> _PROVIDED RECORDS_
----
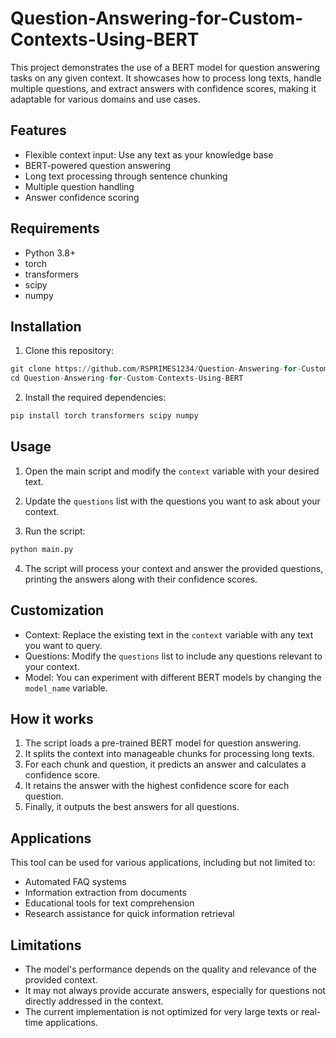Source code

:# Question-Answering-for-Custom-Contexts-Using-BERT  
This project demonstrates the use of a BERT model for question answering tasks on any given context. It showcases how to process long texts, handle multiple questions, and extract answers with confidence scores, making it adaptable for various domains and use cases.

## Features

- Flexible context input: Use any text as your knowledge base
- BERT-powered question answering
- Long text processing through sentence chunking
- Multiple question handling  
- Answer confidence scoring


## Requirements

- Python 3.8+  
- torch  
- transformers  
- scipy  
- numpy


## Installation

1. Clone this repository:
```python
git clone https://github.com/RSPRIMES1234/Question-Answering-for-Custom-Contexts-Using-BERT\
cd Question-Answering-for-Custom-Contexts-Using-BERT
```  
2. Install the required dependencies:
```python
pip install torch transformers scipy numpy
```
## Usage

1. Open the main script and modify the `context` variable with your desired text.  

2. Update the `questions` list with the questions you want to ask about your context.  

3. Run the script:
```python
python main.py
```

4. The script will process your context and answer the provided questions, printing the answers along with their confidence scores.


## Customization

- Context: Replace the existing text in the `context` variable with any text you want to query.
- Questions: Modify the `questions` list to include any questions relevant to your context.
- Model: You can experiment with different BERT models by changing the `model_name` variable.


## How it works

1. The script loads a pre-trained BERT model for question answering.  
2. It splits the context into manageable chunks for processing long texts.  
3. For each chunk and question, it predicts an answer and calculates a confidence score.  
4. It retains the answer with the highest confidence score for each question.  
5. Finally, it outputs the best answers for all questions.  


## Applications

This tool can be used for various applications, including but not limited to:
- Automated FAQ systems  
- Information extraction from documents  
- Educational tools for text comprehension  
- Research assistance for quick information retrieval


## Limitations

- The model's performance depends on the quality and relevance of the provided context.  
- It may not always provide accurate answers, especially for questions not directly addressed in the context.  
- The current implementation is not optimized for very large texts or real-time applications.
----
> _DIRECTIONS FOR THIS TASK_
Return only and exactly the lines from the one that contains "- Research assistance" through the final line of the material above.

> _SOLUTION TO THIS PROBLEM_
- Research assistance for quick information retrieval


## Limitations

- The model's performance depends on the quality and relevance of the provided context.  
- It may not always provide accurate answers, especially for questions not directly addressed in the context.  
- The current implementation is not optimized for very large texts or real-time applications.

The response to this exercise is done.